Como manter a reputação de um canal nestes tempos sombrios de fake news?

Com a proliferação das mídias sociais, ficou fácil espalhar mentiras. Isso porque existe a necessidade de furo jornalístico. Por isso, a gente preza por checar as fontes, a informação, as matérias. Quando aconteceu a delação do Joesley Batista, circulou o boato da renúncia de Temer. Não demos nada, pois não tivemos tempo de apurar. A redação pressionou, mas não entramos na onda.

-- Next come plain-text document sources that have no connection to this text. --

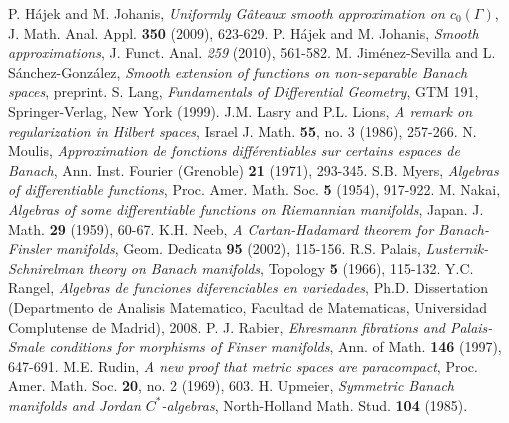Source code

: \documentclass[11pt]{amsart}
\numberwithin{equation}{section}
\begin{document}
\begin{thebibliography}{998}
 P. H\'ajek and M. Johanis, \emph{Uniformly G\^ateaux smooth approximation on $c_0(\Gamma)$}, J. Math. Anal. Appl. \textbf{350} (2009), 623-629.
 P. H\'ajek and M. Johanis, \emph{Smooth approximations}, J. Funct. Anal. \emph{259} (2010), 561-582.
 M. Jim\'enez-Sevilla and L. S\'anchez-Gonz\'alez, \emph{Smooth extension of functions on non-separable Banach spaces}, preprint.
 S. Lang, \emph{Fundamentals of Differential Geometry}, GTM 191, Springer-Verlag, New York (1999).
 J.M. Lasry and P.L. Lions, \emph{A remark on regularization in Hilbert spaces}, Israel J. Math. \textbf{55}, no. 3 (1986), 257-266.
 N. Moulis, \emph{Approximation de fonctions diff\'erentiables sur certains espaces de Banach}, Ann. Inst. Fourier (Grenoble) \textbf{21} (1971), 293-345.
  S.B. Myers, \emph{Algebras of differentiable functions}, Proc. Amer. Math. Soc. \textbf{5} (1954), 917-922.
 M. Nakai, \emph{Algebras of some differentiable functions on Riemannian manifolds}, Japan. J. Math. \textbf{29} (1959), 60-67.
 K.H. Neeb, \emph{A Cartan-Hadamard theorem for Banach-Finsler manifolds}, Geom. Dedicata \textbf{95} (2002), 115-156.
 R.S. Palais, \emph{Lusternik-Schnirelman theory on Banach manifolds}, Topology  \textbf{5} (1966), 115-132.
 Y.C. Rangel, \emph{Algebras de funciones diferenciables en variedades}, Ph.D. Dissertation (Departmento de Analisis Matematico, Facultad de Matematicas, Universidad Complutense de Madrid),  2008.
 P. J. Rabier, \emph{Ehresmann fibrations and Palais-Smale conditions for morphisms of Finser manifolds}, Ann. of Math.  \textbf{146} (1997), 647-691.
 M.E. Rudin, \emph{A new proof that metric spaces are paracompact}, Proc. Amer. Math. Soc. \textbf{20}, no. 2 (1969), 603.
 H. Upmeier, \emph{Symmetric Banach manifolds and Jordan  $C^*$-algebras}, North-Holland Math. Stud. \textbf{104} (1985).
\end{thebibliography}
\end{document}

A solução é conferir diuturnamente a veracidade da fonte junto à redação.

Hoje, uma emissora de televisão é capaz de derrubar um presidente da República?

Uma emissora já fez isso, quando derrubou o Fernando Collor de Mello. Mas não derrubou Michel Temer.

E derruba o Bolsonaro?

Não, menos por causa dele do que pelo poder relativo das emissoras. Antigamente, a Globo tinha 90% de audiência. Hoje, tem 37%. Se um presidente da República fizer uma coisa que seja reprovável de modo que todas as emissoras comecem a noticiar o fato, acho que sim, pode haver impeachment. Mas uma TV, qualquer que seja, não derruba mais presidentes.